Alice Aycock Pavilion by Jahn

designed by

Jahn/ with Alice Aycock
Opening Late 2026

For five decades, Alice Aycock’s work has examined relations between the body, the built environment, and the natural landscape: from her pioneering interventions in public space as an early practitioner of the Land Arts movement, to her more recent, large-scale public sculptures commissioned across the United States.

Aycock’s works can be found in numerous private and public collections including The Museum of Modern Art, New York; The Whitney Museum of American Art, New York; The Brooklyn Museum, Brooklyn, Fondation Louis Vuitton, Paris; The National Gallery of Art, Washington, DC; Storm King Art Center, New Windsor, NY; and the Sprengel Museum, Hanover.

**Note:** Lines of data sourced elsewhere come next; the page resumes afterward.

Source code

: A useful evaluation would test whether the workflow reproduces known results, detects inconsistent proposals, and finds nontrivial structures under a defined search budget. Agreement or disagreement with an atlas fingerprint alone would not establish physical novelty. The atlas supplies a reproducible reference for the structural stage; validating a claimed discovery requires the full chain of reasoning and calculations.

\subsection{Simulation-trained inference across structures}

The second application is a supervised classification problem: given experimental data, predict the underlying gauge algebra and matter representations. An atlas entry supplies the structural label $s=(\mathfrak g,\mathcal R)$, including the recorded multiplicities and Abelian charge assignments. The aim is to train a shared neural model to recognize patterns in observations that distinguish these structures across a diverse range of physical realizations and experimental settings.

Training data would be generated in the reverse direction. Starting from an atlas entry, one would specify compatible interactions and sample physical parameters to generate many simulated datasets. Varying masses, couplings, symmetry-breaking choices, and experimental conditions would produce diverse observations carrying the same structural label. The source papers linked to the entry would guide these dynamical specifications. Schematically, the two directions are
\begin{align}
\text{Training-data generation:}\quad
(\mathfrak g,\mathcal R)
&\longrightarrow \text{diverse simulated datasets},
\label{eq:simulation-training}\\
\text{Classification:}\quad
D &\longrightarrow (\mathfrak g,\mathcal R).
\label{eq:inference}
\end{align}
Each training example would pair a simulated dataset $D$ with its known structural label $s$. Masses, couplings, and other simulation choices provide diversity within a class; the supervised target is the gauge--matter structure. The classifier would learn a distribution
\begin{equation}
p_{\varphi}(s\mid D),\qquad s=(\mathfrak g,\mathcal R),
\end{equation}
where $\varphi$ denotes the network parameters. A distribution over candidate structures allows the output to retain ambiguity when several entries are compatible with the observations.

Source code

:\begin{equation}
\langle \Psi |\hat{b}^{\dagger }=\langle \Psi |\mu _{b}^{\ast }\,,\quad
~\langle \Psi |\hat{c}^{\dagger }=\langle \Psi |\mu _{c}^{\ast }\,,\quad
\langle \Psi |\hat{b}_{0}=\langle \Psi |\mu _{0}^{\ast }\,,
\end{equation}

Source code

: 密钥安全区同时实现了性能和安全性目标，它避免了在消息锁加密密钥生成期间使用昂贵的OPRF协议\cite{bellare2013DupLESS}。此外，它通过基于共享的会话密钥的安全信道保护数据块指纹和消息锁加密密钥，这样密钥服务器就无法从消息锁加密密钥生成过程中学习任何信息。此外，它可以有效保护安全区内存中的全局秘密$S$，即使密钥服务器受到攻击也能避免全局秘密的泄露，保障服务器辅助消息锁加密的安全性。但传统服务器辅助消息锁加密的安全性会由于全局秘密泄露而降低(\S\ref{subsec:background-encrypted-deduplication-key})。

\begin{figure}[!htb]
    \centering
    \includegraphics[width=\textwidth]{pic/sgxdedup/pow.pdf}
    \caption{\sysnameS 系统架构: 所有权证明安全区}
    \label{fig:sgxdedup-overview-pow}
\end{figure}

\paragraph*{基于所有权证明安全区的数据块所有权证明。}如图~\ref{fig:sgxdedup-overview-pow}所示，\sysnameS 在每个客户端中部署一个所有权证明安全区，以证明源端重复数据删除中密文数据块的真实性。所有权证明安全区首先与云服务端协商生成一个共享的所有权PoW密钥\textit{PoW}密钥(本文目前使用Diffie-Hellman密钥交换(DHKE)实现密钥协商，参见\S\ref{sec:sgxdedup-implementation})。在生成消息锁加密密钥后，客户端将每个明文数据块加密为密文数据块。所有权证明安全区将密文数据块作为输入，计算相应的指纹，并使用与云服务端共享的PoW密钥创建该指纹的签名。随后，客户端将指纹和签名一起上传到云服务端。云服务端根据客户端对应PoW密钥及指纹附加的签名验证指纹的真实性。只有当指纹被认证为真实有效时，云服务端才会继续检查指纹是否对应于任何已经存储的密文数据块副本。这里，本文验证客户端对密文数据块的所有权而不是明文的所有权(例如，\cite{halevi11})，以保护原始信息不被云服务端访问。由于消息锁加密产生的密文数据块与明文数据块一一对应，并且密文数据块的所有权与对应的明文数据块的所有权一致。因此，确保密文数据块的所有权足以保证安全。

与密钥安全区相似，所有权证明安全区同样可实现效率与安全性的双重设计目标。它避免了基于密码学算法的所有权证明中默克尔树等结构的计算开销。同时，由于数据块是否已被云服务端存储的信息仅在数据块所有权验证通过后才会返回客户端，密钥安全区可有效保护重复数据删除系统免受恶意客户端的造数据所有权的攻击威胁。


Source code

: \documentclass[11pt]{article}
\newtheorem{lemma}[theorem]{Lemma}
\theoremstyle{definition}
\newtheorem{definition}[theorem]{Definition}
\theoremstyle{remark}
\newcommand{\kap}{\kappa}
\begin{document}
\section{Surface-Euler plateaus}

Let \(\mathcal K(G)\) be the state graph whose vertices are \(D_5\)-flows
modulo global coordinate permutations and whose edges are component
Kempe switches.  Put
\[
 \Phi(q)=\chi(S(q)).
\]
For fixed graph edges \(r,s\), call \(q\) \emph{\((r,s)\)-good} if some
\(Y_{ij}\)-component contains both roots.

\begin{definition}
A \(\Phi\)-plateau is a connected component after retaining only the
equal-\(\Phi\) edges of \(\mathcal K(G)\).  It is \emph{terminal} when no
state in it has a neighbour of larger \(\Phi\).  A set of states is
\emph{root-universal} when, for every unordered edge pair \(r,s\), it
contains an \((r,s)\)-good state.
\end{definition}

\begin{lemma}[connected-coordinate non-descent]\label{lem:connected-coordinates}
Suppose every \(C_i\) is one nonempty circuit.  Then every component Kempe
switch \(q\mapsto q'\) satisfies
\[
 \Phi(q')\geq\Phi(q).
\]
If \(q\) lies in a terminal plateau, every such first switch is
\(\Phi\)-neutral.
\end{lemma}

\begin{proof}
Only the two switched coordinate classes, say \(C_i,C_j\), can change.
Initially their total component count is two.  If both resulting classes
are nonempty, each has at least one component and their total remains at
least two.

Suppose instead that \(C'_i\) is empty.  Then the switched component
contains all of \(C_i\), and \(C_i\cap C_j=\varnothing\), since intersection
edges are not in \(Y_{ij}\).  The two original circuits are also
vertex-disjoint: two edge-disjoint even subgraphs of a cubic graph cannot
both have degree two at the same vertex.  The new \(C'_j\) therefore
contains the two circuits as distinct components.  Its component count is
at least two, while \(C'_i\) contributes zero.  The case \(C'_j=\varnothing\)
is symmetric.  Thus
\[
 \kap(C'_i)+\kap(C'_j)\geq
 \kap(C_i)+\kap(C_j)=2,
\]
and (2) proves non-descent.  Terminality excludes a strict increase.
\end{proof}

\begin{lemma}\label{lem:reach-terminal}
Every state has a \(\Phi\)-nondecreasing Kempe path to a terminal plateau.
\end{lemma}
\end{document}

The Alice Aycock Pavilion is designed in collaboration with Philip Castillo of Jahn. Designed to honor the landscape by reflecting both earth and sky, The Alice Aycock Pavilion takes formal inspiration from Long Island potato barns and the artist’s early work, Low Building with Dirt Roof (for Mary), 1973/2010. Over decades of practice and generations of leadership, across continents and cultures, alongside countless partners and co-creators, Jahn’s practice has never stopped changing. They have been at the foundation of the Chicago School, at the forefront of building technology, at head-spinning heights of the
world’s most beloved skyscrapers, and at the roots of healthy communities.